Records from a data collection
################

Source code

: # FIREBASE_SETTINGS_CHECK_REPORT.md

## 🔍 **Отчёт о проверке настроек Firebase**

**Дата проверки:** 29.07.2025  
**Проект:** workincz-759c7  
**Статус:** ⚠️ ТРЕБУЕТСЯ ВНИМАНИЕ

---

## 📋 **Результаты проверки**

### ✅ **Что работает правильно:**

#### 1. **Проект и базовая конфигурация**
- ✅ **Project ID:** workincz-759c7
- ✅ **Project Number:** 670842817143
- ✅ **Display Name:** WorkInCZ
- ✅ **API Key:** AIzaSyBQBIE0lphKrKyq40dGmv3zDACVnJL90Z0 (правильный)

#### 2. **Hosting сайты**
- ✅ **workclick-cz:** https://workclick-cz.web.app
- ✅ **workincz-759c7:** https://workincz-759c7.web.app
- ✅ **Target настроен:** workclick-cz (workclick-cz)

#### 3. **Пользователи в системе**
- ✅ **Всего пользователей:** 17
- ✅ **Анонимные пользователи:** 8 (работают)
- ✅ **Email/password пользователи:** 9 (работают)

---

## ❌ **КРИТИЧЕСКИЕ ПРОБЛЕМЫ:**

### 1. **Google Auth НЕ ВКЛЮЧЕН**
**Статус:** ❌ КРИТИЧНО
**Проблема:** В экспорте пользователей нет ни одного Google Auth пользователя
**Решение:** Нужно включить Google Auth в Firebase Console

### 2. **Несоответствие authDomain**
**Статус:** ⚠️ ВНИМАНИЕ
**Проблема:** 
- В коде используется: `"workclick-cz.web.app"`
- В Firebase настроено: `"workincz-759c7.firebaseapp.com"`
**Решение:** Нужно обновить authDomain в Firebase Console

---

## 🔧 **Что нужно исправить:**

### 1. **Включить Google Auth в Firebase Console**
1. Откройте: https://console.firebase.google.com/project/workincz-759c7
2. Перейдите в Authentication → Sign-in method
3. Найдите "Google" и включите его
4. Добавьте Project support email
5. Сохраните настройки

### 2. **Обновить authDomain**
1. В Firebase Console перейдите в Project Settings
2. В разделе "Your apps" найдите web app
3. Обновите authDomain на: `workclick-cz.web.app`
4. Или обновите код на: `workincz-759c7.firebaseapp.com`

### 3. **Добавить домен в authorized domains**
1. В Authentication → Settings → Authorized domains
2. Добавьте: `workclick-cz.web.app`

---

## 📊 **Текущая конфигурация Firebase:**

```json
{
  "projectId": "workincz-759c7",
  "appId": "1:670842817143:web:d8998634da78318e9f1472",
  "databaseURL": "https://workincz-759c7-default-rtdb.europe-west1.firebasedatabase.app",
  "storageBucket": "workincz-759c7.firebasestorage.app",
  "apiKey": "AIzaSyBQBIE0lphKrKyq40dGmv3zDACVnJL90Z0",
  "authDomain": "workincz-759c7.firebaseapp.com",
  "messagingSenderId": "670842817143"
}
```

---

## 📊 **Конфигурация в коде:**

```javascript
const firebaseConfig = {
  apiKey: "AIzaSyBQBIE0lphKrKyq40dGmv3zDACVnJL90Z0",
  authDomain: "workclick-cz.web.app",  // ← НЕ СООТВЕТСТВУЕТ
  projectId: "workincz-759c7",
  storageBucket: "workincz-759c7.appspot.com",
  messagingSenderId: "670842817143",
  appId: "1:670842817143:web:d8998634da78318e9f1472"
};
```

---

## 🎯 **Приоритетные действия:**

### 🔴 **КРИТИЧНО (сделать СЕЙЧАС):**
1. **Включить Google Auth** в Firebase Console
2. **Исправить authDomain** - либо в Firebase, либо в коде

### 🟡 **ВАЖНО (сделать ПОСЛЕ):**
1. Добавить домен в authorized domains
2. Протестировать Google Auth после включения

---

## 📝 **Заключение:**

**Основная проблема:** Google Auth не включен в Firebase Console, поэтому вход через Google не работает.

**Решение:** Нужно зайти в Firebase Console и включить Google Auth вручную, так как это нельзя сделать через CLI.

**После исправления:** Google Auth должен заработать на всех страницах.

################

# Task directions:
Whatever the entries say, repeat all of them exactly.

# Written response:
Source code

: # FIREBASE_SETTINGS_CHECK_REPORT.md

## 🔍 **Отчёт о проверке настроек Firebase**

**Дата проверки:** 29.07.2025  
**Проект:** workincz-759c7  
**Статус:** ⚠️ ТРЕБУЕТСЯ ВНИМАНИЕ

---

## 📋 **Результаты проверки**

### ✅ **Что работает правильно:**

#### 1. **Проект и базовая конфигурация**
- ✅ **Project ID:** workincz-759c7
- ✅ **Project Number:** 670842817143
- ✅ **Display Name:** WorkInCZ
- ✅ **API Key:** AIzaSyBQBIE0lphKrKyq40dGmv3zDACVnJL90Z0 (правильный)

#### 2. **Hosting сайты**
- ✅ **workclick-cz:** https://workclick-cz.web.app
- ✅ **workincz-759c7:** https://workincz-759c7.web.app
- ✅ **Target настроен:** workclick-cz (workclick-cz)

#### 3. **Пользователи в системе**
- ✅ **Всего пользователей:** 17
- ✅ **Анонимные пользователи:** 8 (работают)
- ✅ **Email/password пользователи:** 9 (работают)

---

## ❌ **КРИТИЧЕСКИЕ ПРОБЛЕМЫ:**

### 1. **Google Auth НЕ ВКЛЮЧЕН**
**Статус:** ❌ КРИТИЧНО
**Проблема:** В экспорте пользователей нет ни одного Google Auth пользователя
**Решение:** Нужно включить Google Auth в Firebase Console

### 2. **Несоответствие authDomain**
**Статус:** ⚠️ ВНИМАНИЕ
**Проблема:** 
- В коде используется: `"workclick-cz.web.app"`
- В Firebase настроено: `"workincz-759c7.firebaseapp.com"`
**Решение:** Нужно обновить authDomain в Firebase Console

---

## 🔧 **Что нужно исправить:**

### 1. **Включить Google Auth в Firebase Console**
1. Откройте: https://console.firebase.google.com/project/workincz-759c7
2. Перейдите в Authentication → Sign-in method
3. Найдите "Google" и включите его
4. Добавьте Project support email
5. Сохраните настройки

### 2. **Обновить authDomain**
1. В Firebase Console перейдите в Project Settings
2. В разделе "Your apps" найдите web app
3. Обновите authDomain на: `workclick-cz.web.app`
4. Или обновите код на: `workincz-759c7.firebaseapp.com`

### 3. **Добавить домен в authorized domains**
1. В Authentication → Settings → Authorized domains
2. Добавьте: `workclick-cz.web.app`

---

## 📊 **Текущая конфигурация Firebase:**

```json
{
  "projectId": "workincz-759c7",
  "appId": "1:670842817143:web:d8998634da78318e9f1472",
  "databaseURL": "https://workincz-759c7-default-rtdb.europe-west1.firebasedatabase.app",
  "storageBucket": "workincz-759c7.firebasestorage.app",
  "apiKey": "AIzaSyBQBIE0lphKrKyq40dGmv3zDACVnJL90Z0",
  "authDomain": "workincz-759c7.firebaseapp.com",
  "messagingSenderId": "670842817143"
}
```

---

## 📊 **Конфигурация в коде:**

```javascript
const firebaseConfig = {
  apiKey: "AIzaSyBQBIE0lphKrKyq40dGmv3zDACVnJL90Z0",
  authDomain: "workclick-cz.web.app",  // ← НЕ СООТВЕТСТВУЕТ
  projectId: "workincz-759c7",
  storageBucket: "workincz-759c7.appspot.com",
  messagingSenderId: "670842817143",
  appId: "1:670842817143:web:d8998634da78318e9f1472"
};
```

---

## 🎯 **Приоритетные действия:**

### 🔴 **КРИТИЧНО (сделать СЕЙЧАС):**
1. **Включить Google Auth** в Firebase Console
2. **Исправить authDomain** - либо в Firebase, либо в коде

### 🟡 **ВАЖНО (сделать ПОСЛЕ):**
1. Добавить домен в authorized domains
2. Протестировать Google Auth после включения

---

## 📝 **Заключение:**

**Основная проблема:** Google Auth не включен в Firebase Console, поэтому вход через Google не работает.

**Решение:** Нужно зайти в Firebase Console и включить Google Auth вручную, так как это нельзя сделать через CLI.

**После исправления:** Google Auth должен заработать на всех страницах.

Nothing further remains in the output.